Creating a transcription file

There are several ways to create a transcription file, but for Windows users our bespoke program WinREG is the best choice. For those on Mac or Linux, we recommend using a spreadsheet, as found in any office software.

A FreeREG file should be no larger than about 2,000 records. We strongly recommend that those records be all for the same Place, Church and Register type: that is, they should amount to a single Batch.

Before you begin to work, you must ensure that you have the necessary Permission to transcribe? for your source.

WinREG

Use this link to download the WinREG installer (the most recent version of WinREG 3) and then run it. WinREG is written by Mike Fry, an experienced transcriber.

WinREG on Windows 10

You may find that WinREG does not scale properly on Windows 10, making the text too small to read. Here is the fix:

Find the WinREG.exe file using Windows Explorer: navigate to your C drive — Program files (x86) — FreeREG — WinREG for Windows. Now right-click on WinREG.exe and select Properties, then Compatibility, then Settings.

Now select Change high DPI settings, then click the bottom option, Override/disable high DPI settings, to tick its box. Click on OK, then the next OK, to confirm and finish.
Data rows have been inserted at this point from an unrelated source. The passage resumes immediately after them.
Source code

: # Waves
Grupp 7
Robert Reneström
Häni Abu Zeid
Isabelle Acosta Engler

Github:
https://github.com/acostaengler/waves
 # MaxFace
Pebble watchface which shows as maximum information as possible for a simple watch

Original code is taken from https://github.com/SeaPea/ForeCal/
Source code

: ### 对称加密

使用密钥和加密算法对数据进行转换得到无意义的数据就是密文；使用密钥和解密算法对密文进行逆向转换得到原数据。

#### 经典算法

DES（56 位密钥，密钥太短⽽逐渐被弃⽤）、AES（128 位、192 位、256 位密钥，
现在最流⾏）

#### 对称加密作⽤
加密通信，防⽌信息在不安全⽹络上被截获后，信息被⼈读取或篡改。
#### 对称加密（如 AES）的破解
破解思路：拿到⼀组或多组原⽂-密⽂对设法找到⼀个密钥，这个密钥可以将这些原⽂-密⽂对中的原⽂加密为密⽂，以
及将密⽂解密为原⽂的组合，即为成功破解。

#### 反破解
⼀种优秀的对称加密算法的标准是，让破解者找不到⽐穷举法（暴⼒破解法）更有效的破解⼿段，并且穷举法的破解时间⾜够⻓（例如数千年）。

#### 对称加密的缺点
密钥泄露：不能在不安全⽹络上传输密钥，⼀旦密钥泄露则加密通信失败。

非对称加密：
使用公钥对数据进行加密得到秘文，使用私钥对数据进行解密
There are many advantages to using WinREG:

  • Your files will be database ready without any of the extra work required by using other programs.
  • You will be asked for your details only once: these will be put automatically into every file you create.
  • It is also easy to edit the other details that vary from file to file. (These correspond to the remaining file Header fields, if you have previously used a spreadsheet.)
  • The field names (column names in a spreadsheet) will be created for you, according to whether you are transcribing baptisms, marriages or burials.
  • You can rearrange the fields so that they are in an order that follows the order of information in your source. When you save a file, WinREG will save the fields in the order that the database expects.
  • You can also hide any fields that your source does not have data for, just as you can with a spreadsheet.

WinFreeREG

Some of our more experienced transcribers are involved in testing our new program, WinFreeREG. When this is ready for general use, it will replace WinREG for Windows users. In the meantime, new and most existing transcribers should continue to use WinREG.

Spreadsheet

If you are not able to use WinREG for any reason, then we recommend using a spreadsheet, especially one from the Open Source office suites: the first two are available for Windows, Mac OS X and Linux; they are also free of charge.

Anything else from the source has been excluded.